(GIVEN RECORDS begins)
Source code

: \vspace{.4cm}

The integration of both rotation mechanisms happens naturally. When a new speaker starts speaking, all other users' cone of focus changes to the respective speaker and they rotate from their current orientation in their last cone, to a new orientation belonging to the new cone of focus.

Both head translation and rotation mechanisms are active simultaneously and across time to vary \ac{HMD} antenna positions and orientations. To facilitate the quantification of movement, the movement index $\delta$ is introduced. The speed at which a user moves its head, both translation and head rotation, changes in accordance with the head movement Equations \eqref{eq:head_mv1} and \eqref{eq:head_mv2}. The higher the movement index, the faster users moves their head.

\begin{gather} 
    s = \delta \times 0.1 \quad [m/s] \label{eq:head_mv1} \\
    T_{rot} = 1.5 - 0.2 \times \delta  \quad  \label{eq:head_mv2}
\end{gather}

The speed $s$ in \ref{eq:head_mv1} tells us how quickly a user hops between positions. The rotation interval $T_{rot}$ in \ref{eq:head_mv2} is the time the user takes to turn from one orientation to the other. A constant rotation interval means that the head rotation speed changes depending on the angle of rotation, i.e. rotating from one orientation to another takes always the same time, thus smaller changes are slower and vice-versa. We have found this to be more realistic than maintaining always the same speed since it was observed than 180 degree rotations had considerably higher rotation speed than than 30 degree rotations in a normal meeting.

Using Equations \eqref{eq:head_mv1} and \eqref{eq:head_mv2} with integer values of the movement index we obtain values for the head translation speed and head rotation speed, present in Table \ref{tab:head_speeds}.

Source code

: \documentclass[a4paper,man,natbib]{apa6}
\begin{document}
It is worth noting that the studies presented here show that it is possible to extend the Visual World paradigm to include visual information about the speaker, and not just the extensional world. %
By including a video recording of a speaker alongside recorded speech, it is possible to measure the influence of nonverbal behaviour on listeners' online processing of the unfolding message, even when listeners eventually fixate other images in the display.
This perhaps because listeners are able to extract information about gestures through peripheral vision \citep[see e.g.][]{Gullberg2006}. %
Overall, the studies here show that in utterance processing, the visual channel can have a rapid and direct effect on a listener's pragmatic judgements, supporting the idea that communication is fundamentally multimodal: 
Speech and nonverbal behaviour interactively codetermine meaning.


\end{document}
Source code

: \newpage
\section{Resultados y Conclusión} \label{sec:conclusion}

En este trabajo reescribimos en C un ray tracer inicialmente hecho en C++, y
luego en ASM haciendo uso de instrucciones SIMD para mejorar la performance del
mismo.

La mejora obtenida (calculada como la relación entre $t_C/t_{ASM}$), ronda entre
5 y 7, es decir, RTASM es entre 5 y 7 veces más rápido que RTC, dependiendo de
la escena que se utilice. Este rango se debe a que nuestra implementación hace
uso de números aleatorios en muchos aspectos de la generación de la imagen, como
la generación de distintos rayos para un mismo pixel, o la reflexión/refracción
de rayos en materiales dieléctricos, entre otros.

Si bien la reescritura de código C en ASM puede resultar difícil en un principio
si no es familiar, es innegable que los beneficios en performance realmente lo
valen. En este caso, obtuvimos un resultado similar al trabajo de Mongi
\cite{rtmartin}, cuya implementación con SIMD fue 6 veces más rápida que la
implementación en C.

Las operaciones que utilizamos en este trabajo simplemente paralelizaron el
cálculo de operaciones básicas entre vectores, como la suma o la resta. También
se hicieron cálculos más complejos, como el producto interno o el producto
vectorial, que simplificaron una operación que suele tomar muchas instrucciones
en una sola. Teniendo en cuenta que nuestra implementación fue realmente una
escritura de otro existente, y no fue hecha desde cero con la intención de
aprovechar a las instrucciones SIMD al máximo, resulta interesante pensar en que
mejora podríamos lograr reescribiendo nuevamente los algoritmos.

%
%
(GIVEN RECORDS ends)
Everything from the line with "cálculo de operaciones" to the last line of the data is what to return, word for word; leave out the rest.

cálculo de operaciones básicas entre vectores, como la suma o la resta. También
se hicieron cálculos más complejos, como el producto interno o el producto
vectorial, que simplificaron una operación que suele tomar muchas instrucciones
en una sola. Teniendo en cuenta que nuestra implementación fue realmente una
escritura de otro existente, y no fue hecha desde cero con la intención de
aprovechar a las instrucciones SIMD al máximo, resulta interesante pensar en que
mejora podríamos lograr reescribiendo nuevamente los algoritmos.

%
%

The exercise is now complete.